Just a few weeks ago Scott Morrison addressed the need for a post-COVID educated workforce and pressed the virtual re-set button for the VET sector. The same sector that according to the Productivity Commission, has failed two generations of Australians.
I am concerned that such a simplistic assumption may send us crashing into another brick wall in the near future. The lack of success, in certain vocational pathways, is complex but can be explained by the lack of alignment with industries and learners’ needs.
However, I think Scott Morrison is right to use this historic inflection point to promote a much-needed transformation into our VET system.
Change is now a need and not an option
We have all been pushed into a new reality that has caused both emotional instability and distress. But it has also provided an opportunity to think innovatively and collaboratively. All around us, we see businesses streamlining their processes making it faster, easier and safer to interact. We need to apply these same opportunities to the VET sector.
COVID-19 pushed us out of an established business environment and into working remotely, for most of our workforce, while others are dealing with a tsunami of changes in workplace practices. This is the virtual world and it is here to stay.
Employees need support to help them work remotely. Managers need support to learn how to manage remotely. Businesses need to get constantly changing compliance, policy and procedures, related to COVID-19, out to the masses. No one can thrive in this new environment without learning new concepts and changing behaviours to accommodate the new way of working. But we, as vocational educators, cannot simply be reactive, and we certainly should not make the same mistakes that took VET to its current level of status.
VET must stop being the add-on of the school system, the politically correct option for those that have been left out of the predominantly academic environment of school-university society. VET is not the intervention strategy for bad students. It is the option for those who want to take a vocational pathway, those who want to start a productive life at the earliest stage of their education life. Therefore, VET must be connected with the expectations of these learners to support their success, and not to keep them as far as possible from antisocial pathways.
This is the time for the VET sector to showcase the value we bring to the industry and to the learners we serve. Our job is to prepare people to work effectively and deliver education in the most effective way possible (vocational preparation), and to maintain professionals who are current with the continuous changes in the workplace (professional development).
In these uncertain times, let’s use the space created by this crisis to think about what the industry and our learners have deemed as a priority, and let’s start there.

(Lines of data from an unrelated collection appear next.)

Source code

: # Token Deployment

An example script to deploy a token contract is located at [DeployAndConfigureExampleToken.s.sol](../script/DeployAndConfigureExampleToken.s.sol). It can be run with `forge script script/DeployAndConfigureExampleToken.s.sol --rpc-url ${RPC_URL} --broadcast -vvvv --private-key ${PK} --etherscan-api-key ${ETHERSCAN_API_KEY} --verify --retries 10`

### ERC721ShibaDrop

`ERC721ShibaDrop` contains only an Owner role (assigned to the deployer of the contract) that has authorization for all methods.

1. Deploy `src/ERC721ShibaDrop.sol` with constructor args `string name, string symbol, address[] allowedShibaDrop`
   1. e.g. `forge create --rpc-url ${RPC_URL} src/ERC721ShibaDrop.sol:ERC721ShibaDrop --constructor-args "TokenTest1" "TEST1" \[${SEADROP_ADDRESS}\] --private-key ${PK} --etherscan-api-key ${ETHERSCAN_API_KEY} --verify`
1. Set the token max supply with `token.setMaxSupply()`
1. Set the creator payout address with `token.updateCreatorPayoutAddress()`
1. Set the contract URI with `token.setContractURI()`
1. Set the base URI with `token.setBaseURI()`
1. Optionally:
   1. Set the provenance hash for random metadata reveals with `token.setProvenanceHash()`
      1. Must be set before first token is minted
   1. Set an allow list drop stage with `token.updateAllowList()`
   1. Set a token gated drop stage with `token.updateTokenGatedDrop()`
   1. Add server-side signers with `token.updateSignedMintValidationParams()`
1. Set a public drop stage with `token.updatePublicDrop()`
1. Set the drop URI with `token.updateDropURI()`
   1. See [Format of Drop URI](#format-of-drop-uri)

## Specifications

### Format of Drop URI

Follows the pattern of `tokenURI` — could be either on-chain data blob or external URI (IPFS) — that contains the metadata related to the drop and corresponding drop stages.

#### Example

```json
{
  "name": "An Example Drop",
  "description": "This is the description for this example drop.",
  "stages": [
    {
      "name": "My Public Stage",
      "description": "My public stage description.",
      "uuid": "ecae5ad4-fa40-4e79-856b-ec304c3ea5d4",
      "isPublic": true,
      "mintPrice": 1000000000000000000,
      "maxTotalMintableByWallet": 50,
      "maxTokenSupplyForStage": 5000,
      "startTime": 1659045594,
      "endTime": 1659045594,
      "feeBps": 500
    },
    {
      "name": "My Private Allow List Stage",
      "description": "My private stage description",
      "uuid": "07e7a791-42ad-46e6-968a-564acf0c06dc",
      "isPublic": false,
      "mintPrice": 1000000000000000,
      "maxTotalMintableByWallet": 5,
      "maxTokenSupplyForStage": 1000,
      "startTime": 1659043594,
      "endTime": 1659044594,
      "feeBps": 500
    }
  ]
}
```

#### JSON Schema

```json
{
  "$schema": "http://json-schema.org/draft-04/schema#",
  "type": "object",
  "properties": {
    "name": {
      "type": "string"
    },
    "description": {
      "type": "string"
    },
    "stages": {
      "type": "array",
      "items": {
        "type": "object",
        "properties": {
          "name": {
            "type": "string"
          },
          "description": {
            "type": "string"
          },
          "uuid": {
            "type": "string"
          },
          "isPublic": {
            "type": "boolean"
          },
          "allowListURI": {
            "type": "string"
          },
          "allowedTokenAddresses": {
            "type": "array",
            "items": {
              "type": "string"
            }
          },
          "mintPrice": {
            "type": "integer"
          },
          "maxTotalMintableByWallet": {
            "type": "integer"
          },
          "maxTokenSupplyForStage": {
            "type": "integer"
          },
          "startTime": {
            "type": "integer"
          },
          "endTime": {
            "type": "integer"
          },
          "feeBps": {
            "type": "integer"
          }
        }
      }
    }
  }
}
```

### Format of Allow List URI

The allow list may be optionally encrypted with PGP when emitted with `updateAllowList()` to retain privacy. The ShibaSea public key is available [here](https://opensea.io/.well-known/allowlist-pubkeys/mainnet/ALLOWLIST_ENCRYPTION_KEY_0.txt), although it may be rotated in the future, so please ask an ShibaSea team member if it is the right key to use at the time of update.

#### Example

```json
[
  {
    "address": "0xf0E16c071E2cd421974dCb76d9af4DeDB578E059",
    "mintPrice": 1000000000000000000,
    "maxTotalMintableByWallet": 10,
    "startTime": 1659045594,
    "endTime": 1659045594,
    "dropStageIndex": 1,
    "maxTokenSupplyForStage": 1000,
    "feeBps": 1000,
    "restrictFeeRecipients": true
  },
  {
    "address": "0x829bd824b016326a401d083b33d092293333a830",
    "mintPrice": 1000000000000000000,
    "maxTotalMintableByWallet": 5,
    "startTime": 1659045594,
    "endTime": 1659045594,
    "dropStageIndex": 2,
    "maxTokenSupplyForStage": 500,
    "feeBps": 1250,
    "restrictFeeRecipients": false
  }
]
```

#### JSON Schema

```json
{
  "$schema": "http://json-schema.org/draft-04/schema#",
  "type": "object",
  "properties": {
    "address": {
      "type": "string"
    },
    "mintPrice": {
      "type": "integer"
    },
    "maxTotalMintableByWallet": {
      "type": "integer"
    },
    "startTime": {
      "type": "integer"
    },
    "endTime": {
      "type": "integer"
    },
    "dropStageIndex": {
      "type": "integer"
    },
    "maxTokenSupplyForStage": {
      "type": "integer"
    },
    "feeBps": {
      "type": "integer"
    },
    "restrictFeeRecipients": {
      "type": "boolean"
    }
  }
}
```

We can’t impose results for the current VET sector, but we can impose a new start, with new strategies, resources and accountabilities.
Right now government, industry and learners are struggling to focus in this new environment. Now is the time to be innovative with training delivery modes, content and use of technology. This is a great opportunity to build the new normal based on:
- Greater participation of industry in the vocational system (i.e. preparation of courses, evaluation of training, and competency judgements)
- Meaningful instructional design based on a robust training needs analysis
- A more agile and risk-based regulatory approach that effectively protects industry and learners, and
- Establish real partnerships between universities, RTOs, industry and the community.
The VET brand will not be perceived as valuable because the government decided to spend a few million dollars on marketing. Real Skills for Real Careers needs to be demonstrated and not just announced.